Among the entries that follow, the required portion opens with the line containing "previous sessions with" and closes with the line containing "to install the". Give that portion again exactly, and nothing else.

Data for this task Block Start

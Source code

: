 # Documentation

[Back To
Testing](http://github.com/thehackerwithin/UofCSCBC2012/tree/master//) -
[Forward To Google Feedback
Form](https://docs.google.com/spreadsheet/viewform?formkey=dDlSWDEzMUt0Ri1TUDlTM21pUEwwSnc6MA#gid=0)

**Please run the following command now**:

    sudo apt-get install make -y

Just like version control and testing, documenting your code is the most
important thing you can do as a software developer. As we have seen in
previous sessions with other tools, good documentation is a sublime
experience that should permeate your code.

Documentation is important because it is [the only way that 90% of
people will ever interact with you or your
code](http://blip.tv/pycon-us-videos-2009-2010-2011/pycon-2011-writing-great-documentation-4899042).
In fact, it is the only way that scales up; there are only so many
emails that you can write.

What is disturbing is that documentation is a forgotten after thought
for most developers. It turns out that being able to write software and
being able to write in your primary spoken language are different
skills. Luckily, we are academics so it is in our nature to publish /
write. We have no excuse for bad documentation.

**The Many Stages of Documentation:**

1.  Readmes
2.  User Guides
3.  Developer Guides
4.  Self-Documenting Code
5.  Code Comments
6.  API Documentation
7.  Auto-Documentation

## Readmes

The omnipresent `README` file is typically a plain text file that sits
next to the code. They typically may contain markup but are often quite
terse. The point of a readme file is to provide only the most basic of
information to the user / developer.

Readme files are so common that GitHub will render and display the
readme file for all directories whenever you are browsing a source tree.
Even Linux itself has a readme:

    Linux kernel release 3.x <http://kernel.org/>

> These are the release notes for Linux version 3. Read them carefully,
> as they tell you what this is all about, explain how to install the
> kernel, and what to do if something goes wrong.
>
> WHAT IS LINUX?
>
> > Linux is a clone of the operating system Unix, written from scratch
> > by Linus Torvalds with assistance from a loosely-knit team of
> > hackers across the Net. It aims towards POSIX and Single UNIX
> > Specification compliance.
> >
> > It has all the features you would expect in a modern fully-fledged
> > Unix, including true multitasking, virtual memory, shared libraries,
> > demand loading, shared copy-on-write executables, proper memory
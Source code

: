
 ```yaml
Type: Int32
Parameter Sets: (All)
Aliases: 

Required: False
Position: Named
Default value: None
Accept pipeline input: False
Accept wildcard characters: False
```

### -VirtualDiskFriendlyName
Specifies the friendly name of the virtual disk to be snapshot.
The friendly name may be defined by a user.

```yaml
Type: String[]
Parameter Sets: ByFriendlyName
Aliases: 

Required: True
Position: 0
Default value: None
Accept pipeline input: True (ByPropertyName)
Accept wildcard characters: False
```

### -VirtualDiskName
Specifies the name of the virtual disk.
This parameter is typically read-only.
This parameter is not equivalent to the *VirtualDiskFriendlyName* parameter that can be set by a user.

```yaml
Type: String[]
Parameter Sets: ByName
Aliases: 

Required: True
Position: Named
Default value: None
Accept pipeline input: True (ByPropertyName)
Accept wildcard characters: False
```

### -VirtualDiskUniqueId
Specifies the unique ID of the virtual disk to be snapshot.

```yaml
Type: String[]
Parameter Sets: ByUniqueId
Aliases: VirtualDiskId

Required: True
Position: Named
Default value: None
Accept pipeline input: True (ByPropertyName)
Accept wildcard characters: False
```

Data for this task Block End

» **Result for this task**:
previous sessions with other tools, good documentation is a sublime
experience that should permeate your code.

Documentation is important because it is [the only way that 90% of
people will ever interact with you or your
code](http://blip.tv/pycon-us-videos-2009-2010-2011/pycon-2011-writing-great-documentation-4899042).
In fact, it is the only way that scales up; there are only so many
emails that you can write.

What is disturbing is that documentation is a forgotten after thought
for most developers. It turns out that being able to write software and
being able to write in your primary spoken language are different
skills. Luckily, we are academics so it is in our nature to publish /
write. We have no excuse for bad documentation.

**The Many Stages of Documentation:**

1.  Readmes
2.  User Guides
3.  Developer Guides
4.  Self-Documenting Code
5.  Code Comments
6.  API Documentation
7.  Auto-Documentation

## Readmes

The omnipresent `README` file is typically a plain text file that sits
next to the code. They typically may contain markup but are often quite
terse. The point of a readme file is to provide only the most basic of
information to the user / developer.

Readme files are so common that GitHub will render and display the
readme file for all directories whenever you are browsing a source tree.
Even Linux itself has a readme:

    Linux kernel release 3.x <http://kernel.org/>

> These are the release notes for Linux version 3. Read them carefully,
> as they tell you what this is all about, explain how to install the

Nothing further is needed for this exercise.